> [EXERCISE MATERIALS]:
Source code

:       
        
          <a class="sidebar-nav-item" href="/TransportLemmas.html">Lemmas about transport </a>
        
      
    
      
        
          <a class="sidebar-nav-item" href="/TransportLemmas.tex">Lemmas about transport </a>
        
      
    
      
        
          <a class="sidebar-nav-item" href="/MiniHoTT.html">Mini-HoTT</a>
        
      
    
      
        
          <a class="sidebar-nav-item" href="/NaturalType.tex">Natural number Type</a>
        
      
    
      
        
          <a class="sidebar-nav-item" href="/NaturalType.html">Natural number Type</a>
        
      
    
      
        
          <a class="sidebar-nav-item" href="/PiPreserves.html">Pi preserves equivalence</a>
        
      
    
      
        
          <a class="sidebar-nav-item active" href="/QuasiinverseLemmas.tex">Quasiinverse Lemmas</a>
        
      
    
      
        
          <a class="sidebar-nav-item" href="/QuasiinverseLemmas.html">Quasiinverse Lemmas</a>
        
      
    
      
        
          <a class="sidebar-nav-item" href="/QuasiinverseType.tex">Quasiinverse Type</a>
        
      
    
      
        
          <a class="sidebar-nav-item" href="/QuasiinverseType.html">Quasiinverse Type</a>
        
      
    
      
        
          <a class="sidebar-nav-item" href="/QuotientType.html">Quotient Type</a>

> [EXERCISE REQUIREMENTS]: From the entries above, copy every line that holds the word "Lemmas".

> [ANSWER BOX]:
          <a class="sidebar-nav-item" href="/TransportLemmas.html">Lemmas about transport </a>
          <a class="sidebar-nav-item" href="/TransportLemmas.tex">Lemmas about transport </a>
          <a class="sidebar-nav-item active" href="/QuasiinverseLemmas.tex">Quasiinverse Lemmas</a>
          <a class="sidebar-nav-item" href="/QuasiinverseLemmas.html">Quasiinverse Lemmas</a>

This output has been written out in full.